Professor Tarragon stays with Tintin, Snowy and Captain Haddock in Marlinspike Hall, when the Thompsons arrive, Tarragon learns from them that he is the last conscious Professor. A thunderstorm approaches and the lights go out. This is used by the Incas to put the last one in sleep and to capture Professor Calculus, who has proved to be a desecrater of the sanctuary by putting on the bracelet of the Inca sun god.
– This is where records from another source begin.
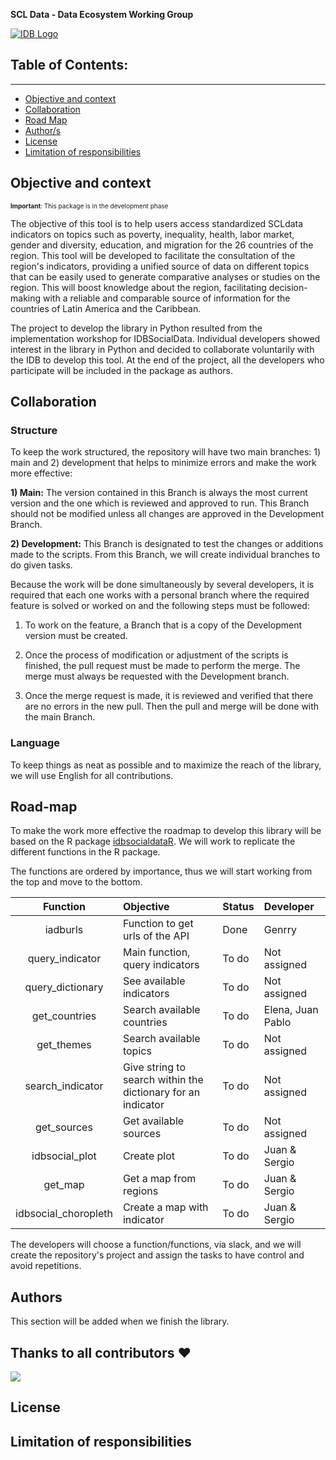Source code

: **SCL Data - Data Ecosystem Working Group**

[![IDB Logo](https://scldata.iadb.org/assets/iadb-7779368a000004449beca0d4fc6f116cc0617572d549edf2ae491e9a17f63778.png)](https://scldata.iadb.org)


## Table of Contents:
---

- [Objective and context](#objective-and-context)
- [Collaboration](#description-and-context)
- [Road Map](#road-map)
- [Author/s](#authors)
- [License](#license)
- [Limitation of responsibilities](#limitation-of-responsibilities)

## Objective and context
 <font size="1">**Important**: This package is in the development phase</font>
 
The objective of this tool is to help users access standardized SCLdata indicators on topics such as poverty, inequality, health, labor market, gender and diversity, education, and migration for the 26 countries of the region.  This tool will be developed to facilitate the consultation of the region's indicators, providing a unified source of data on different topics that can be easily used to generate comparative analyses or studies on the region. This will boost knowledge about the region, facilitating decision-making with a reliable and comparable source of information for the countries of Latin America and the Caribbean. 

The project to develop the library in Python resulted from the implementation workshop for IDBSocialData. Individual developers showed interest in the library in Python and decided to collaborate voluntarily with the IDB to develop this tool. 
At the end of the project, all the developers who participate will be included in the package as authors.


## Collaboration 

### Structure

To keep the work structured, the repository will have two main branches: 1) main and 2) development that helps to minimize errors and make the work more effective:

**1) Main:** The version contained in this Branch is always the most current version and the one which is reviewed and approved to run. This Branch should not be modified unless all changes are approved in the Development Branch. 

**2) Development:** This Branch is designated to test the changes or additions made to the scripts. From this Branch, we will create individual branches to do given tasks. 

Because the work will be done simultaneously by several developers, it is required that each one works with a personal branch where the required feature is solved or worked on and the following steps must be followed: 

1) To work on the feature, a Branch that is a copy of the Development version must be created.  
    
2) Once the process of modification or adjustment of the scripts is finished, the pull request must be made to perform the merge. The merge must always be requested with the Development branch. 

3) Once the merge request is made, it is reviewed and verified that there are no errors in the new pull. Then the pull and merge will be done with the main Branch. 

### Language

To keep things as neat as possible and to maximize the reach of the library, we will use English for all contributions. 

## Road-map

To make the work more effective the roadmap to develop this library will be based on the R package [idbsocialdataR](https://github.com/EL-BID/idbsocialdataR). We will work to replicate the different functions in the R package. 

The functions are ordered by importance, thus we will start working from the top and move to the bottom. 

| Function | Objective | Status | Developer |
| :---: | :--- | :--- | :--- | 
| iadburls | Function to get urls of the API | Done | Genrry|
| query_indicator | Main function, query indicators | To do | Not assigned |
| query_dictionary | See available indicators | To do | Not assigned |
| get_countries | Search available countries | To do | Elena, Juan Pablo |
| get_themes | Search available topics | To do | Not assigned |
| search_indicator | Give string to search within the dictionary for an indicator | To do | Not assigned |
| get_sources | Get available sources | To do | Not assigned |
| idbsocial_plot | Create plot | To do | Juan & Sergio |
| get_map | Get a map from regions | To do | Juan & Sergio |
| idbsocial_choropleth | Create a map with indicator | To do | Juan & Sergio |


The developers will choose a function/functions, via slack, and we will create the repository's project and assign the tasks to have control and avoid repetitions.

## Authors

This section will be added when we finish the library.

## Thanks to all contributors ❤

 <a href = "https://github.com/EL-BID/idbsocialdatapy/graphs/contributors">
   <img src = "https://contrib.rocks/image?repo=EL-BID/idbsocialdatapy"/>
 </a>

## License


## Limitation of responsibilities
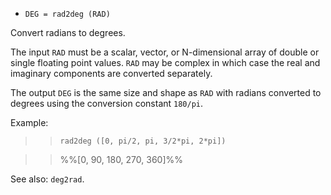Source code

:* `DEG = rad2deg (RAD)`

Convert radians to degrees.

The input `RAD` must be a scalar, vector, or N-dimensional array of
double or single floating point values. `RAD` may be complex in
which case the real and imaginary components are converted
separately.

The output `DEG` is the same size and shape as `RAD` with radians
converted to degrees using the conversion constant `180/pi`.

Example:

>> `rad2deg ([0, pi/2, pi, 3/2*pi, 2*pi])`

>> %%[0, 90, 180, 270, 360]%%

See also: `deg2rad`.
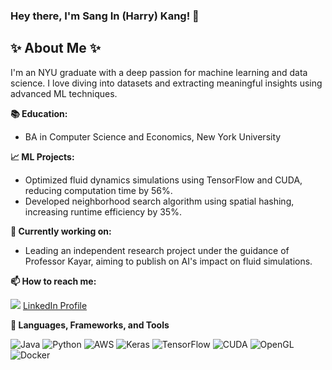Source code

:### Hey there, I'm Sang In (Harry) Kang! 👋

## ✨ About Me ✨
<p align="left"> 
I'm an NYU graduate with a deep passion for machine learning and data science. I love diving into datasets and extracting meaningful insights using advanced ML techniques. 

**📚 Education:**
- BA in Computer Science and Economics, New York University

**📈 ML Projects:**
- Optimized fluid dynamics simulations using TensorFlow and CUDA, reducing computation time by 56%.
- Developed neighborhood search algorithm using spatial hashing, increasing runtime efficiency by 35%.

<p/>

**:rocket: Currently working on:**  
- Leading an independent research project under the guidance of Professor Kayar, aiming to publish on AI's impact on fluid simulations.

<p align="left">

**📫 How to reach me:**
 
[<img src="https://img.shields.io/badge/Email-D14836?style=for-the-badge&logo=gmail&logoColor=white" />](mailto:your-email)
[LinkedIn Profile](Your-LinkedIn-URL)

**🔭 Languages, Frameworks, and Tools**
<p align="left">

![Java](https://img.shields.io/badge/java-007396?style=for-the-badge&logo=java&logoColor=white)
![Python](https://img.shields.io/badge/python-3670A0?style=for-the-badge&logo=python&logoColor=ffdd54)
![AWS](https://img.shields.io/badge/AWS-232F3E?style=for-the-badge&logo=amazonaws&logoColor=white)
![Keras](https://img.shields.io/badge/Keras-D00000?style=for-the-badge&logo=Keras&logoColor=white)
![TensorFlow](https://img.shields.io/badge/TensorFlow-FF6F00?style=for-the-badge&logo=TensorFlow&logoColor=white)
![CUDA](https://img.shields.io/badge/CUDA-76B900?style=for-the-badge&logo=nvidia&logoColor=white)
![OpenGL](https://img.shields.io/badge/OpenGL-5586A4?style=for-the-badge&logo=opengl&logoColor=white)
![Docker](https://img.shields.io/badge/docker-2496ED?style=for-the-badge&logo=docker&logoColor=white)

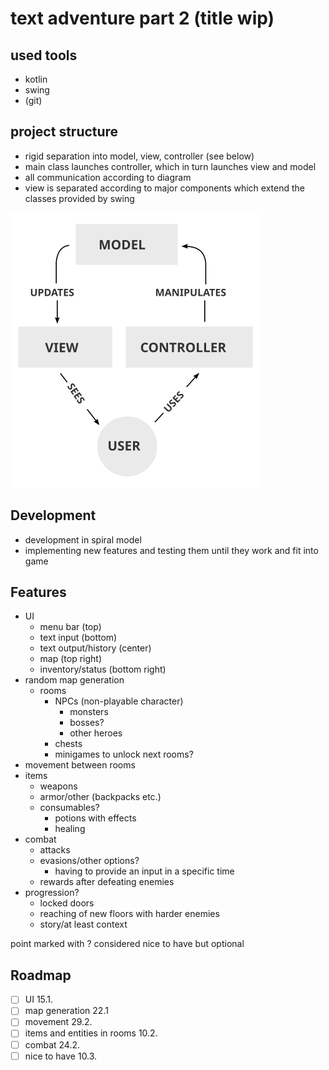 # text adventure part 2 (title wip)

## used tools

- kotlin
- swing
- (git)

## project structure

- rigid separation into model, view, controller (see below)
- main class launches controller, which in turn launches view and model
- all communication according to diagram
- view is separated according to major components which extend the classes provided by swing

<img src="res/mvc.png" alt="model-view-controller concept" width="400">

## Development
- development in spiral model
- implementing new features and testing them until they work and fit into game

## Features
- UI
  - menu bar (top)
  - text input (bottom)
  - text output/history (center)
  - map (top right)
  - inventory/status (bottom right)
- random map generation
  - rooms
    - NPCs (non-playable character)
      - monsters
      - bosses?
      - other heroes
    - chests
    - minigames to unlock next rooms?
- movement between rooms
- items
  - weapons
  - armor/other (backpacks etc.)
  - consumables?
    - potions with effects
    - healing
- combat
  - attacks
  - evasions/other options?
    - having to provide an input in a specific time
  - rewards after defeating enemies
- progression?
  - locked doors
  - reaching of new floors with harder enemies
  - story/at least context

point marked with ? considered nice to have but optional


## Roadmap
- [ ] UI 15.1.
- [ ] map generation 22.1
- [ ] movement 29.2.
- [ ] items and entities in rooms 10.2.
- [ ] combat 24.2.
- [ ] nice to have 10.3.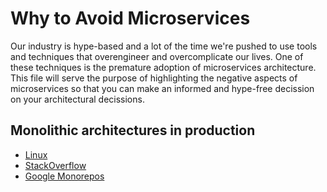 # Why to Avoid Microservices

Our industry is hype-based and a lot of the time we're pushed to use tools and techniques that overengineer and overcomplicate our lives. One of these techniques is the premature adoption of microservices architecture. This file will serve the purpose of highlighting the negative aspects of microservices so that you can make an informed and hype-free decission on your architectural decissions.


## Monolithic architectures in production
- [Linux](https://en.wikipedia.org/wiki/Linux)
- [StackOverflow](https://stackoverflow.com/)
- [Google Monorepos](https://cacm.acm.org/magazines/2016/7/204032-why-google-stores-billions-of-lines-of-code-in-a-single-repository/fulltext)
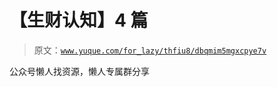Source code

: # 【生财认知】4 篇

> 原文：[`www.yuque.com/for_lazy/thfiu8/dbqmim5mgxcpye7v`](https://www.yuque.com/for_lazy/thfiu8/dbqmim5mgxcpye7v)

公众号懒人找资源，懒人专属群分享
His friends Tintin and Haddock follow the track to Peru, up to the mountains through snow and jungle and finally discover the Temple of the Sun, where they are caught. Their only choice is to choose the day on which they want to be burned to death by the sun. Tintin chooses wisely and is able use an eclipse. At the end he achieves forgiveness, the archaeologists are cured from their curse and Calculus is released.

==Cast==

| Character | Original | English |
| Tintin | Philippe Ogouz | Unknown |
| Captain Haddock | Claude Bertrand |
| Zorrino | Lucie Dolène |
| Chiquito | Georges Atlas |
| The beefy mustache attacking Zorrino | Albert Augier |
| The witness stammers at St. Nazaire | Jacques Balutin |
| Peruvian commissioner | Jean-Henri Chambois |
| A bandit on the boat | Henry Djanik |
| The Santa Clara station master | Gérard Hernandez |
| The policeman in the radio control room | Jean-Louis Jemma |
| Maita | Linette Lemercier |
| Jauga station master | Serge Lhorca |
| One of the 7 scholars | Jacques Marin |
| The great Inca, father of Princess Maïta | Jean Michaud |
| Nestor | Bernard Musson |
| The speaker, presenter of the expedition of the 7 scientists | Roland Ménard |
| The doctor of the 7 scientists | Serge Nadaud |
A bandit with a knife in the mountain
An Inca guard
| Professor Calculus | Fred Pasquali |
| Thompson | Guy Piérauld |
| Thomson | Paul Rieger |
| Professor Tarragon | André Valmy |
| One of the 7 scholars | Henri Virlojeux |

===Additional Voices===
- Geneviève Beau
- Jacques Jouanneau
- Jacques Ruisseau
- Jacques Sablon
- Bachir Touré

==Changes from the books==
Many scenes from the source books are deleted; in fact the whole of The Seven Crystal Balls is condensed into twenty minutes of film. Events were changed and some are added. For example, the Prince of the Sun's daughter is introduced, who tries to beg her father to spare the prisoners (and likes Zorrino). Also, Thomson and Thompson accompany Tintin and Captain Haddock on their quest to rescue Professor Calculus, whereas in the books their only role is attempting to use dowsing in order to find Tintin and his friends (and their arrival in the Incan village delays the planned execution).

==Production==
Coming after the success of the Belvision cartoon series, Hergé's Adventures of Tintin, there was a lot of publicity for the movie (which was the first of two animated films, the second being 1972's Tintin and the Lake of Sharks). Jacques Brel, a fan of the series, contributed two songs to the soundtrack, entitled Chanson de Zorrino and Ode a la Nuit.